The fact that the cottage girl narrates the death of her two siblings to the speaker in the poem and tells him of visiting their graves, eating her supper there, and playing in their vicinity pushes forward the question of what exactly the two disagree about and what exactly the speaker knows or feels he knows that the young girl doesn’t. She understands that her brother and sister are no longer living; she understands that they lie in their graves, which she emphasizes “may be seen” (l. 36); but she contends that a tally of herself and her siblings yields seven and not the five that the requisite math (seven minus two) would dictate. She is not deluded; in fact, the poem may even suggest that perhaps the speaker himself is, since his account of their being only five pivots on his placing two of her siblings “in Heaven” (l. 62, 66), while the young girl has no misconceptions about their lying simply in the ground, a place where she, again, can eat and knit and play. The poem commences as the speaker asks about this “simple child” (l. 1), “What should it know of death?” (1. 4). But the young girl does know death, emphatically so, as she neither shuns nor hesitates around the topic in the poem and in fact volunteers a factual narrative: her sister Jane “in bed … moaning lay” (l. 50), and her brother John “was forced to go” (l. 59) as well. Yet she insists that they are seven in all, and the adult with whom she is speaking is certain that, correspondingly, he has something to teach her.
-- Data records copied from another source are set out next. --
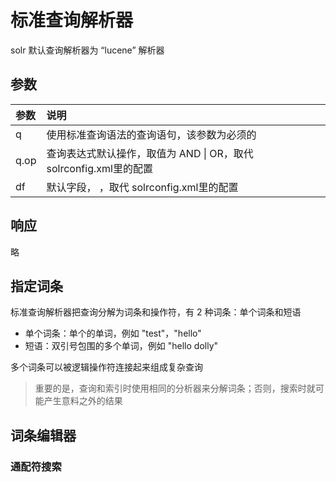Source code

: # 标准查询解析器

solr 默认查询解析器为 “lucene” 解析器

## 参数

| 参数 | 说明 |
| :--- | :--- |
| q | 使用标准查询语法的查询语句，该参数为必须的 |
| q.op | 查询表达式默认操作，取值为 AND \| OR，取代 solrconfig.xml里的配置 |
| df | 默认字段， ，取代 solrconfig.xml里的配置 |

## 响应

略

## 指定词条

标准查询解析器把查询分解为词条和操作符，有 2 种词条：单个词条和短语

* 单个词条：单个的单词，例如 "test"，"hello"
* 短语：双引号包围的多个单词，例如 "hello dolly"

多个词条可以被逻辑操作符连接起来组成复杂查询


> 重要的是，查询和索引时使用相同的分析器来分解词条；否则，搜索时就可能产生意料之外的结果

## 词条编辑器

### 通配符搜索





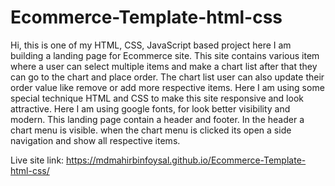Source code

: # Ecommerce-Template-html-css

Hi, this is one of my HTML, CSS, JavaScript based project here I am building a landing page for Ecommerce site. This site contains various item where a user can select multiple items and make a chart list after that they can go to the chart and place order. The chart list user can also update their order value like remove or add more respective items. Here I am using some special technique HTML and CSS to make this site responsive and look attractive. Here I am using google fonts, for look better visibility and modern. This landing page contain a header and footer. In the header a chart menu is visible. when the chart menu is clicked its open a side navigation and show all respective items.


Live site link: https://mdmahirbinfoysal.github.io/Ecommerce-Template-html-css/
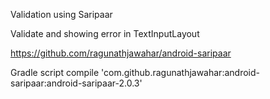 
Validation using Saripaar 

Validate and showing error in TextInputLayout 

https://github.com/ragunathjawahar/android-saripaar

Gradle script
compile 'com.github.ragunathjawahar:android-saripaar:android-saripaar-2.0.3'



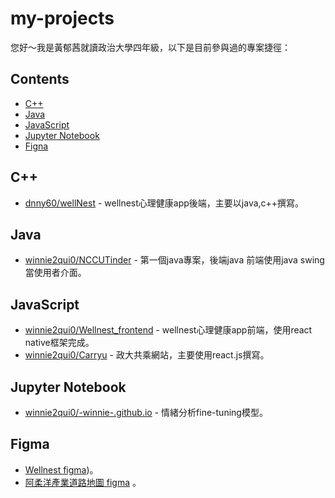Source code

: # my-projects
您好～我是黃郁茜就讀政治大學四年級，以下是目前參與過的專案捷徑：
<!--lint disable awesome-contributing awesome-license awesome-list-item match-punctuation no-repeat-punctuation no-undefined-references awesome-spell-check-->

## Contents

- [C++](#c++)
- [Java](#java)
- [JavaScript](#javascript)
- [Jupyter Notebook](#jupyter-notebook)
- [Figna](#Figma)

## C++ 

- [dnny60/wellNest](https://github.com/dnny60/wellNest) - wellnest心理健康app後端，主要以java,c++撰寫。

## Java 

- [winnie2qui0/NCCUTinder](https://github.com/winnie2qui0/NCCUTinder) - 第一個java專案，後端java 前端使用java swing當使用者介面。

## JavaScript 

- [winnie2qui0/Wellnest_frontend](https://github.com/winnie2qui0/Wellnest_frontend) - wellnest心理健康app前端，使用react native框架完成。
- [winnie2qui0/Carryu](https://github.com/winnie2qui0/Carryu) - 政大共乘網站，主要使用react.js撰寫。

## Jupyter Notebook 

- [winnie2qui0/-winnie-.github.io](https://github.com/winnie2qui0/-winnie-.github.io) - 情緒分析fine-tuning模型。

## Figma

- [Wellnest figma](https://www.figma.com/design/O04fKByloFEPmIHsLNS5m2/Wellnest-UI?node-id=0-1&t=xWR1l5A6NPlUyAuL-1))。
- [阿柔洋產業道路地圖 figma](https://drive.google.com/drive/folders/18e4Sl5Z-SZTsGXUM5HvtkcsH6uYVIzFV?usp=sharing) 。



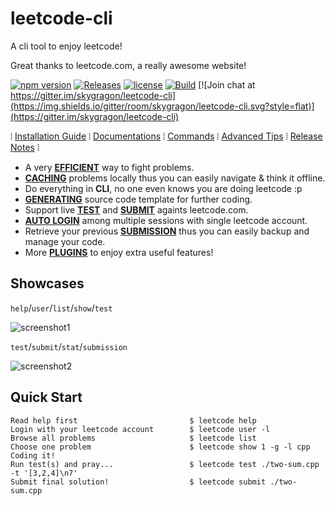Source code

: # leetcode-cli

A cli tool to enjoy leetcode!

Great thanks to leetcode.com, a really awesome website!

[![npm version](https://img.shields.io/npm/v/leetcode-cli.svg?style=flat)](https://www.npmjs.com/package/leetcode-cli)
[![Releases](https://img.shields.io/github/release/skygragon/leetcode-cli.svg?style=flat)](https://github.com/skygragon/leetcode-cli/releases)
[![license](https://img.shields.io/npm/l/leetcode-cli.svg?style=flat)](https://github.com/skygragon/leetcode-cli/blob/master/LICENSE)
[![Build](https://img.shields.io/travis/skygragon/leetcode-cli.svg?style=flat)](https://travis-ci.org/skygragon/leetcode-cli)
[![Join chat at https://gitter.im/skygragon/leetcode-cli](https://img.shields.io/gitter/room/skygragon/leetcode-cli.svg?style=flat)](https://gitter.im/skygragon/leetcode-cli)

⦙ [Installation Guide](https://skygragon.github.io/leetcode-cli/install) ⦙
[Documentations](https://skygragon.github.io/leetcode-cli/) ⦙
[Commands](https://skygragon.github.io/leetcode-cli/commands) ⦙
[Advanced Tips](https://skygragon.github.io/leetcode-cli/advanced) ⦙
[Release Notes](https://skygragon.github.io/leetcode-cli/releases) ⦙

* A very [**EFFICIENT**](#quick-start) way to fight problems.
* [**CACHING**](https://skygragon.github.io/leetcode-cli/advanced#cache) problems locally thus you can easily navigate & think it offline.
* Do everything in **CLI**, no one even knows you are doing leetcode :p
* [**GENERATING**](https://skygragon.github.io/leetcode-cli/commands#show) source code template for further coding.
* Support live [**TEST**](https://skygragon.github.io/leetcode-cli/commands#test) and [**SUBMIT**](https://skygragon.github.io/leetcode-cli/commands#submit) againts leetcode.com.
* [**AUTO LOGIN**](https://skygragon.github.io/leetcode-cli/advanced#auto-login) among multiple sessions with single leetcode account.
* Retrieve your previous [**SUBMISSION**](https://skygragon.github.io/leetcode-cli/commands#submission) thus you can easily backup and manage your code.
* More [**PLUGINS**](https://skygragon.github.io/leetcode-cli/advanced#plugins) to enjoy extra useful features!

## Showcases

`help`/`user`/`list`/`show`/`test`

![screenshot1](https://github.com/skygragon/leetcode-cli/raw/master/docs/screenshots/intro.gif)

`test`/`submit`/`stat`/`submission`

![screenshot2](https://github.com/skygragon/leetcode-cli/raw/master/docs/screenshots/intro2.gif)

## Quick Start

	Read help first                         $ leetcode help
	Login with your leetcode account        $ leetcode user -l
	Browse all problems                     $ leetcode list
	Choose one problem                      $ leetcode show 1 -g -l cpp
	Coding it!
	Run test(s) and pray...                 $ leetcode test ./two-sum.cpp -t '[3,2,4]\n7'
	Submit final solution!                  $ leetcode submit ./two-sum.cpp
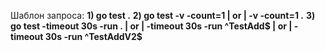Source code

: Шаблон запроса:
**1) go test .**
**2) go test -v -count=1 | or | -v -count=1 .**
**3) go test -timeout 30s -run . | or | -timeout 30s -run ^TestAdd$ | or | -timeout 30s -run ^TestAddV2$**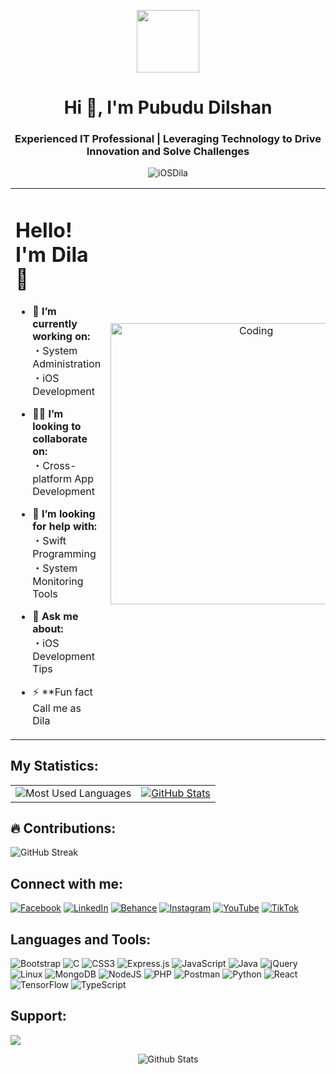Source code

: <p align="center" >
<img  src = "https://github.com/7oSkaaa/7oSkaaa/blob/main/Images/about_me.gif?raw=true" width = 100px></p>

<h1 align="center">Hi 👋,  I'm Pubudu Dilshan</h1>

<h3 align="center">Experienced IT Professional | Leveraging Technology to Drive Innovation and Solve Challenges</h3>

<p align="center"> <img src="https://komarev.com/ghpvc/?username=iOSDila&label=Profile%20views&color=0e75b6&style=flat" alt="iOSDila" /> </p>

<table align="center">
<tr border="none">
<td width="50%" align="left">
  
# Hello! I'm Dila 👋

- 🌱 **I’m currently working on:**<br>
  ・System Administration<br>
  ・iOS Development<br>

- 🧑‍🎓 **I’m looking to collaborate on:**<br>
  ・Cross-platform App Development<br>

- 🤝 **I’m looking for help with:**<br>
  ・Swift Programming<br>
  ・System Monitoring Tools<br>

- 💬 **Ask me about:**<br>
  ・iOS Development Tips<br>

- ⚡ **Fun fact Call me as Dila


</td>
<td width="50%" align="center">

  <img align="center" alt="Coding" width="450" src="https://repository-images.githubusercontent.com/588181932/e36ec678-7984-4cdd-8e4c-a3932772ff8e">

  
  </td>
</tr>
</table>

## My Statistics:

<table>
  <tr>
    <td>
      <img src="https://github-readme-stats.vercel.app/api/top-langs/?username=iOSDila&theme=radical&langs_count=10&card_width=500px" alt="Most Used Languages">
    </td>
    <td>
      <a href="https://github.com/iOSDila/">
        <img src="https://awesome-github-stats.azurewebsites.net/user-stats/iOSDila?cardType=level&theme=radical&preferLogin=false" alt="GitHub Stats">
      </a>
    </td>
  </tr>
</table>

<div class="container">
  <h2>🔥 Contributions:</h2>
  <img src="http://github-readme-streak-stats.herokuapp.com?user=scar1109&theme=radical" alt="GitHub Streak">
</div>

## Connect with me:

[![Facebook](https://img.shields.io/badge/-Facebook-1877F2?style=for-the-badge&logo=facebook&logoColor=white)](https://www.facebook.com/D.K.Pubudu.Dilshan/)
[![LinkedIn](https://img.shields.io/badge/-LinkedIn-0077B5?style=for-the-badge&logo=linkedin&logoColor=white)](https://www.linkedin.com/in/pubududilshan/)
[![Behance](https://img.shields.io/badge/-Behance-1769FF?style=for-the-badge&logo=behance&logoColor=white)](https://www.behance.net/pubududilshan)
[![Instagram](https://img.shields.io/badge/-Instagram-E4405F?style=for-the-badge&logo=instagram&logoColor=white)](https://www.instagram.com/dila_z_97/)
[![YouTube](https://img.shields.io/badge/-YouTube-FF0000?style=for-the-badge&logo=youtube&logoColor=white)](https://www.youtube.com/@pubududilshan4769)
[![TikTok](https://img.shields.io/badge/-TikTok-000000?style=for-the-badge&logo=tiktok&logoColor=white)](https://www.tiktok.com/@tech_with_dila)


## Languages and Tools:

![Bootstrap](https://img.shields.io/badge/bootstrap-%238511FA.svg?style=for-the-badge&logo=bootstrap&logoColor=white)
![C](https://img.shields.io/badge/c-%2300599C.svg?style=for-the-badge&logo=c&logoColor=white)
![CSS3](https://img.shields.io/badge/css3-%231572B6.svg?style=for-the-badge&logo=css3&logoColor=white)
![Express.js](https://img.shields.io/badge/express.js-%23404d59.svg?style=for-the-badge&logo=express&logoColor=%2361DAFB)
![JavaScript](https://img.shields.io/badge/javascript-%23323330.svg?style=for-the-badge&logo=javascript&logoColor=%23F7DF1E)
![Java](https://img.shields.io/badge/java-%23ED8B00.svg?style=for-the-badge&logo=openjdk&logoColor=white)
![jQuery](https://img.shields.io/badge/jquery-%230769AD.svg?style=for-the-badge&logo=jquery&logoColor=white)
![Linux](https://img.shields.io/badge/Linux-FCC624?style=for-the-badge&logo=linux&logoColor=black)
![MongoDB](https://img.shields.io/badge/MongoDB-%234ea94b.svg?style=for-the-badge&logo=mongodb&logoColor=white)
![NodeJS](https://img.shields.io/badge/node.js-6DA55F?style=for-the-badge&logo=node.js&logoColor=white)
![PHP](https://img.shields.io/badge/php-%23777BB4.svg?style=for-the-badge&logo=php&logoColor=white)
![Postman](https://img.shields.io/badge/Postman-FF6C37?style=for-the-badge&logo=postman&logoColor=white)
![Python](https://img.shields.io/badge/python-3670A0?style=for-the-badge&logo=python&logoColor=ffdd54)
![React](https://img.shields.io/badge/react-%2320232a.svg?style=for-the-badge&logo=react&logoColor=%2361DAFB)
![TensorFlow](https://img.shields.io/badge/TensorFlow-%23FF6F00.svg?style=for-the-badge&logo=TensorFlow&logoColor=white)
![TypeScript](https://img.shields.io/badge/typescript-%23007ACC.svg?style=for-the-badge&logo=typescript&logoColor=white)

## Support:

<a href="https://www.buymeacoffee.com/kaveendinethma"><img src="https://img.shields.io/badge/Buy%20Me%20a%20Coffee-ffdd00?style=for-the-badge&logo=buy-me-a-coffee&logoColor=black" /></a>

</div>

<p align="center">
        <img src="https://raw.githubusercontent.com/mayhemantt/mayhemantt/Update/svg/Bottom.svg" alt="Github Stats" />
</p>
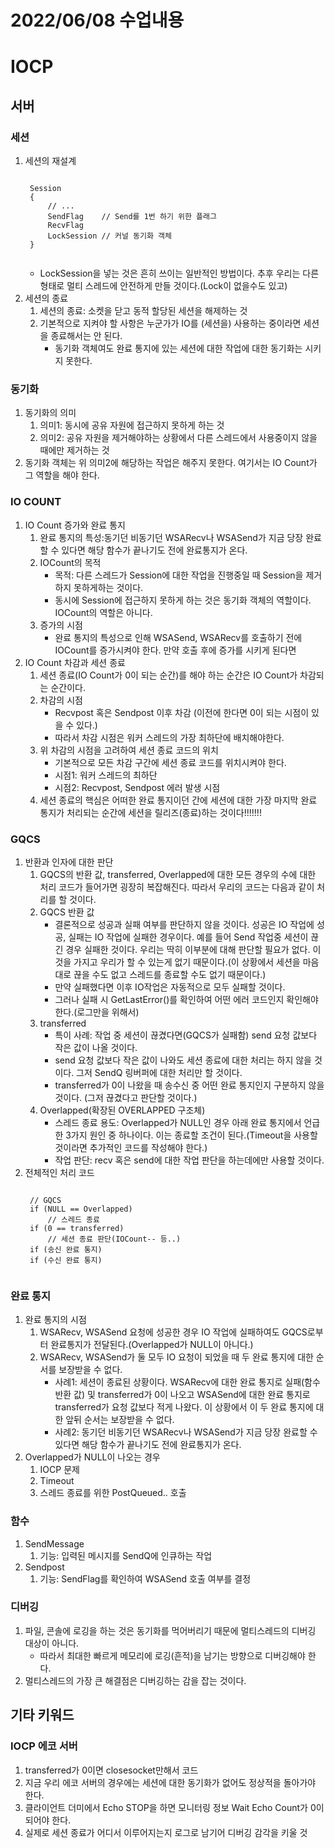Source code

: # 2022/06/08 수업내용
# IOCP
## 서버
### 세션 
1. 세션의 재설계
    <pre><code>
    Session
    {
        // ... 
        SendFlag    // Send를 1번 하기 위한 플래그
        RecvFlag
        LockSession // 커널 동기화 객체
    }
    </code></pre>
    * LockSession을 넣는 것은 흔히 쓰이는 일반적인 방법이다. 추후 우리는 다른 형태로 멀티 스레드에 안전하게 만들 것이다.(Lock이 없을수도 있고)
2. 세션의 종료
    1) 세션의 종료: 소켓을 닫고 동적 할당된 세션을 해제하는 것
    2) 기본적으로 지켜야 할 사항은 누군가가 IO를 (세션을) 사용하는 중이라면 세션을 종료해서는 안 된다.
        * 동기화 객체여도 완료 통지에 있는 세션에 대한 작업에 대한 동기화는 시키지 못한다.

### 동기화
1. 동기화의 의미
    1) 의미1: 동시에 공유 자원에 접근하지 못하게 하는 것
    2) 의미2: 공유 자원을 제거해야하는 상황에서 다른 스레드에서 사용중이지 않을 때에만 제거하는 것
2. 동기화 객체는 위 의미2에 해당하는 작업은 해주지 못한다. 여기서는 IO Count가 그 역할을 해야 한다.

### IO COUNT
1. IO Count 증가와 완료 통지
    1) 완료 통지의 특성:동기던 비동기던 WSARecv나 WSASend가 지금 당장 완료할 수 있다면 해당 함수가 끝나기도 전에 완료통지가 온다.
    2) IOCount의 목적
        * 목적: 다른 스레드가 Session에 대한 작업을 진행중일 때 Session을 제거하지 못하게하는 것이다.
        * 동시에 Session에 접근하지 못하게 하는 것은 동기화 객체의 역할이다. IOCount의 역할은 아니다.
    3) 증가의 시점
        * 완료 통지의 특성으로 인해 WSASend, WSARecv를 호출하기 전에 IOCount를 증가시켜야 한다. 만약 호출 후에 증가를 시키게 된다면
2. IO Count 차감과 세션 종료
    1) 세션 종료(IO Count가 0이 되는 순간)를 해야 하는 순간은 IO Count가 차감되는 순간이다.
    2) 차감의 시점
        * Recvpost 혹은 Sendpost 이후 차감 (이전에 한다면 0이 되는 시점이 있을 수 있다.)
        * 따라서 차감 시점은 워커 스레드의 가장 최하단에 배치해야한다.
    3) 위 차감의 시점을 고려하여 세션 종료 코드의 위치
        * 기본적으로 모든 차감 구간에 세션 종료 코드를 위치시켜야 한다.
        * 시점1: 워커 스레드의 최하단
        * 시점2: Recvpost, Sendpost 에러 발생 시점
    4) 세션 종료의 핵심은 어떠한 완료 통지이던 간에 세션에 대한 가장 마지막 완료 통지가 처리되는 순간에 세션을 릴리즈(종료)하는 것이다!!!!!!!

### GQCS
1. 반환과 인자에 대한 판단
    1) GQCS의 반환 값, transferred, Overlapped에 대한 모든 경우의 수에 대한 처리 코드가 들어가면 굉장히 복잡해진다. 따라서 우리의 코드는 다음과 같이 처리를 할 것이다.
    2) GQCS 반환 값
        * 결론적으로 성공과 실패 여부를 판단하지 않을 것이다. 성공은 IO 작업에 성공, 실패는 IO 작업에 실패한 경우이다. 예를 들어 Send 작업중 세션이 끊긴 경우 실패한 것이다. 우리는 딱히 이부분에 대해 판단할 필요가 없다. 이것을 가지고 우리가 할 수 있는게 없기 때문이다.(이 상황에서 세션을 마음대로 끊을 수도 없고 스레드를 종료할 수도 없기 때문이다.)
        * 만약 실패했다면 이후 IO작업은 자동적으로 모두 실패할 것이다.
        * 그러나 실패 시 GetLastError()를 확인하여 어떤 에러 코드인지 확인해야 한다.(로그만을 위해서)
    3) transferred
        * 특이 사례: 작업 중 세션이 끊겼다면(GQCS가 실패함) send 요청 값보다 작은 값이 나올 것이다.
        * send 요청 값보다 작은 값이 나와도 세션 종료에 대한 처리는 하지 않을 것이다. 그저 SendQ 링버퍼에 대한 처리만 할 것이다.
        * transferred가 0이 나왔을 때 송수신 중 어떤 완료 통지인지 구분하지 않을것이다. (그저 끊겼다고 판단할 것이다.)
    4) Overlapped(확장된 OVERLAPPED 구조체)
        * 스레드 종료 용도: Overlapped가 NULL인 경우 아래 완료 통지에서 언급한 3가지 원인 중 하나이다. 이는 종료할 조건이 된다.(Timeout을 사용할 것이라면 추가적인 코드를 작성해야 한다.)
        * 작업 판단: recv 혹은 send에 대한 작업 판단을 하는데에만 사용할 것이다.
2. 전체적인 처리 코드
    <pre><code>
    // GQCS
    if (NULL == Overlapped)
        // 스레드 종료
    if (0 == transferred)
        // 세션 종료 판단(IOCount-- 등..)
    if (송신 완료 통지)
    if (수신 완료 통지)
    </code></pre>

### 완료 통지
1. 완료 통지의 시점
    1) WSARecv, WSASend 요청에 성공한 경우 IO 작업에 실패하여도 GQCS로부터 완료통지가 전달된다.(Overlapped가 NULL이 아니다.)
    2) WSARecv, WSASend가 둘 모두 IO 요청이 되었을 때 두 완료 통지에 대한 순서를 보장받을 수 없다.
        * 사례1: 세션이 종료된 상황이다. WSARecv에 대한 완료 통지로 실패(함수 반환 값) 및 transferred가 0이 나오고 WSASend에 대한 완료 통지로 transferred가 요청 값보다 적게 나왔다. 이 상황에서 이 두 완료 통지에 대한 앞뒤 순서는 보장받을 수 없다.
        * 사례2: 동기던 비동기던 WSARecv나 WSASend가 지금 당장 완료할 수 있다면 해당 함수가 끝나기도 전에 완료통지가 온다.
2. Overlapped가 NULL이 나오는 경우
    1) IOCP 문제
    2) Timeout
    3) 스레드 종료를 위한 PostQueued.. 호출

### 함수
1. SendMessage
    1) 기능: 입력된 메시지를 SendQ에 인큐하는 작업
2. Sendpost
    1) 기능: SendFlag를 확인하여 WSASend 호출 여부를 결정

### 디버깅
1. 파일, 콘솔에 로깅을 하는 것은 동기화를 먹어버리기 때문에 멀티스레드의 디버깅 대상이 아니다.
    * 따라서 최대한 빠르게 메모리에 로깅(흔적)을 남기는 방향으로 디버깅해야 한다.
2. 멀티스레드의 가장 큰 해결점은 디버깅하는 감을 잡는 것이다.

## 기타 키워드
### IOCP 에코 서버
1. transferred가 0이면 closesocket만해서 코드
2. 지금 우리 에코 서버의 경우에는 세션에 대한 동기화가 없어도 정상적을 돌아가야 한다.
3. 클라이언트 더미에서 Echo STOP을 하면 모니터링 정보 Wait Echo Count가 0이 되어야 한다.
4. 실제로 세션 종료가 어디서 이루어지는지 로그로 남기어 디버깅 감각을 키울 것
His exasperation and the topic of the rational education he attempts to give her surface in the final stanza: “But they are dead; those two are dead!” (l. 65), he shouts. She, however, is unwavering and resolute (she “would have her will” [l. 68]) and thus has the last word in the poem: “Nay, we are seven!” (l. 69), the girl exclaims one final time, bringing the exchange to a close.
What, then, one might ask, doesn’t the young girl get? What is it that her interlocutor wants her to understand that she apparently willfully refuses to register or accept? That death is death? How should one formulate the nature of the mathematical disagreement that the poem dramatizes? It would not be incorrect to say that the disagreement between the cottage girl and the adult speaker has to do at once with questions about ontology (what counts as a person), ethics (the significance of one being for another), morality (how we do or we should think about death), and language (when we can say or do say that a person is). To divorce any of these concerns or questions from each other in their crucial interweave in this text, I think, is to reduce the poem’s complexity, that is, the “enormity,” to recall Cavell, of what it is that this adult interlocutor actually might have to teach this particular child, that he would have to teach her—all at once—about language, ethics, morality, objects, and the significance of people in our world if he wanted to set her “are” straight. It hardly falls in line with the spirit of the poem to say that the adult objects to the girl’s naive and irrational forms of attachment to her deceased siblings; he doesn’t seek to deny the girl her childlike horizon of cares. There is no evidence at all in the poem that he disapproves of her affection for and fixation to the site of their graves, that is, to her behavior. He offers no signs of censure when she reports her eating and knitting and playing at the gravesite and instead implicitly asks her to reflect yet again on the rational implications of her very own narrative and account:
“And when the ground was white with snow,
“And I could run and slide,
“My brother John was forced to go,
“And he lies by her side.”
“How many are you then,” said I,
“If they two are in Heaven?”
The little Maiden did reply,
“O Master! we are seven.”
Instead, then, one might say that what the speaker essentially objects to is the girl’s insistent refrain (“we are seven”), in other words, how she answers him and comes to talk about the living and the dead in our world. He objects to her basic noncanonical redescription of a state of affairs, to the liberty she takes with the most ordinary of words, and what that license bespeaks about her understanding. She lives alone with her mother, and her dead siblings, lying just twelve steps from their door, are very much alive for her. Yet we don’t say they are after they have died; she does. We might say just that, that they are still alive for us, or we might confess that when tallying we are still inclined to count them too. But to insist that they “are” is to break a foundational rule of the game—or to be a poet. What the young girl’s insistent “are” registers, then, is her ability to make language stretch and reach to the limits of meaning, her ability to see something surprising and new in what we ordinarily say. Her “are” may be noncanonical, but it is feasible, possible, and falls within the horizons of comprehensibility for us. It would be simplistic to say that the cottage girl and her adult interlocutor simply disagree about usage. Rather, it is essential to understanding the spirit of the poem to say that the two actually don’t share a world, and that we as readers are essentially drawn to the possibilities her world offers more than we are to his.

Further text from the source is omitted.